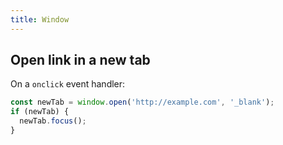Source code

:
 ```yaml
---
title: Window
---
```


## Open link in a new tab

On a `onclick` event handler:

```js
const newTab = window.open('http://example.com', '_blank');
if (newTab) {
  newTab.focus();
}
```
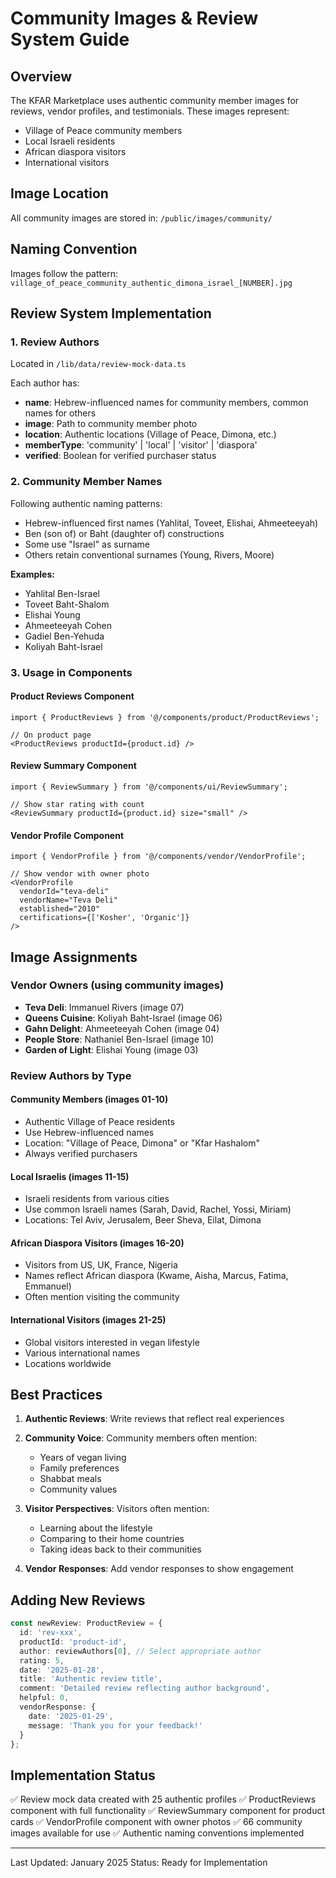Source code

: # Community Images & Review System Guide

## Overview
The KFAR Marketplace uses authentic community member images for reviews, vendor profiles, and testimonials. These images represent:
- Village of Peace community members
- Local Israeli residents
- African diaspora visitors
- International visitors

## Image Location
All community images are stored in: `/public/images/community/`

## Naming Convention
Images follow the pattern:
`village_of_peace_community_authentic_dimona_israel_[NUMBER].jpg`

## Review System Implementation

### 1. Review Authors
Located in `/lib/data/review-mock-data.ts`

Each author has:
- **name**: Hebrew-influenced names for community members, common names for others
- **image**: Path to community member photo
- **location**: Authentic locations (Village of Peace, Dimona, etc.)
- **memberType**: 'community' | 'local' | 'visitor' | 'diaspora'
- **verified**: Boolean for verified purchaser status

### 2. Community Member Names
Following authentic naming patterns:
- Hebrew-influenced first names (Yahlital, Toveet, Elishai, Ahmeeteeyah)
- Ben (son of) or Baht (daughter of) constructions
- Some use "Israel" as surname
- Others retain conventional surnames (Young, Rivers, Moore)

**Examples:**
- Yahlital Ben-Israel
- Toveet Baht-Shalom
- Elishai Young
- Ahmeeteeyah Cohen
- Gadiel Ben-Yehuda
- Koliyah Baht-Israel

### 3. Usage in Components

#### Product Reviews Component
```tsx
import { ProductReviews } from '@/components/product/ProductReviews';

// On product page
<ProductReviews productId={product.id} />
```

#### Review Summary Component
```tsx
import { ReviewSummary } from '@/components/ui/ReviewSummary';

// Show star rating with count
<ReviewSummary productId={product.id} size="small" />
```

#### Vendor Profile Component
```tsx
import { VendorProfile } from '@/components/vendor/VendorProfile';

// Show vendor with owner photo
<VendorProfile 
  vendorId="teva-deli"
  vendorName="Teva Deli"
  established="2010"
  certifications={['Kosher', 'Organic']}
/>
```

## Image Assignments

### Vendor Owners (using community images)
- **Teva Deli**: Immanuel Rivers (image 07)
- **Queens Cuisine**: Koliyah Baht-Israel (image 06)
- **Gahn Delight**: Ahmeeteeyah Cohen (image 04)
- **People Store**: Nathaniel Ben-Israel (image 10)
- **Garden of Light**: Elishai Young (image 03)

### Review Authors by Type

#### Community Members (images 01-10)
- Authentic Village of Peace residents
- Use Hebrew-influenced names
- Location: "Village of Peace, Dimona" or "Kfar Hashalom"
- Always verified purchasers

#### Local Israelis (images 11-15)
- Israeli residents from various cities
- Use common Israeli names (Sarah, David, Rachel, Yossi, Miriam)
- Locations: Tel Aviv, Jerusalem, Beer Sheva, Eilat, Dimona

#### African Diaspora Visitors (images 16-20)
- Visitors from US, UK, France, Nigeria
- Names reflect African diaspora (Kwame, Aisha, Marcus, Fatima, Emmanuel)
- Often mention visiting the community

#### International Visitors (images 21-25)
- Global visitors interested in vegan lifestyle
- Various international names
- Locations worldwide

## Best Practices

1. **Authentic Reviews**: Write reviews that reflect real experiences
2. **Community Voice**: Community members often mention:
   - Years of vegan living
   - Family preferences
   - Shabbat meals
   - Community values

3. **Visitor Perspectives**: Visitors often mention:
   - Learning about the lifestyle
   - Comparing to their home countries
   - Taking ideas back to their communities

4. **Vendor Responses**: Add vendor responses to show engagement

## Adding New Reviews

```typescript
const newReview: ProductReview = {
  id: 'rev-xxx',
  productId: 'product-id',
  author: reviewAuthors[0], // Select appropriate author
  rating: 5,
  date: '2025-01-28',
  title: 'Authentic review title',
  comment: 'Detailed review reflecting author background',
  helpful: 0,
  vendorResponse: {
    date: '2025-01-29',
    message: 'Thank you for your feedback!'
  }
};
```

## Implementation Status
✅ Review mock data created with 25 authentic profiles
✅ ProductReviews component with full functionality
✅ ReviewSummary component for product cards
✅ VendorProfile component with owner photos
✅ 66 community images available for use
✅ Authentic naming conventions implemented

---

Last Updated: January 2025
Status: Ready for Implementation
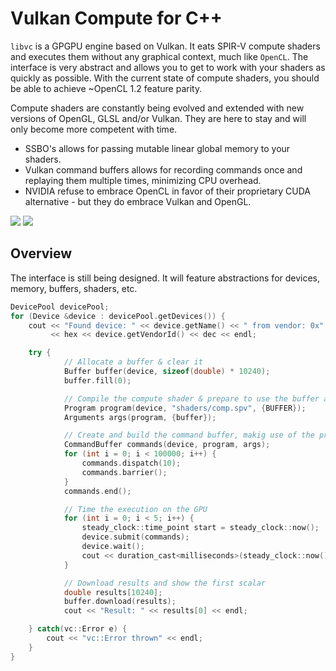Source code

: # Vulkan Compute for C++
```libvc``` is a GPGPU engine based on Vulkan. It eats SPIR-V compute shaders and executes them without any graphical context, much like ```OpenCL```. The interface is very abstract and allows you to get to work with your shaders as quickly as possible. With the current state of compute shaders, you should be able to achieve ~OpenCL 1.2 feature parity.

Compute shaders are constantly being evolved and extended with new versions of OpenGL, GLSL and/or Vulkan. They are here to stay and will only become more competent with time.

* SSBO's allows for passing mutable linear global memory to your shaders.
* Vulkan command buffers allows for recording commands once and replaying them multiple times, minimizing CPU overhead.
* NVIDIA refuse to embrace OpenCL in favor of their proprietary CUDA alternative - but they do embrace Vulkan and OpenGL.

![](images/vulkan.png) ![](images/spir.png)

## Overview
The interface is still being designed. It will feature abstractions for devices, memory, buffers, shaders, etc.

```c++
DevicePool devicePool;
for (Device &device : devicePool.getDevices()) {
    cout << "Found device: " << device.getName() << " from vendor: 0x"
         << hex << device.getVendorId() << dec << endl;

    try {
            // Allocate a buffer & clear it
            Buffer buffer(device, sizeof(double) * 10240);
            buffer.fill(0);

            // Compile the compute shader & prepare to use the buffer as argument
            Program program(device, "shaders/comp.spv", {BUFFER});
            Arguments args(program, {buffer});

            // Create and build the command buffer, makig use of the program and arguments
            CommandBuffer commands(device, program, args);
            for (int i = 0; i < 100000; i++) {
                commands.dispatch(10);
                commands.barrier();
            }
            commands.end();

            // Time the execution on the GPU
            for (int i = 0; i < 5; i++) {
                steady_clock::time_point start = steady_clock::now();
                device.submit(commands);
                device.wait();
                cout << duration_cast<milliseconds>(steady_clock::now() - start).count() << "ms" << endl;
            }

            // Download results and show the first scalar
            double results[10240];
            buffer.download(results);
            cout << "Result: " << results[0] << endl;

    } catch(vc::Error e) {
        cout << "vc::Error thrown" << endl;
    }
}
```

++++++++++++++++++++

__THE PROBLEM__: Above are the entries. Quote exactly the lines from the one bearing "- Locations worldwide" through the one bearing "- Community values".

__YOUR SOLUTION__:
- Locations worldwide

## Best Practices

1. **Authentic Reviews**: Write reviews that reflect real experiences
2. **Community Voice**: Community members often mention:
   - Years of vegan living
   - Family preferences
   - Shabbat meals
   - Community values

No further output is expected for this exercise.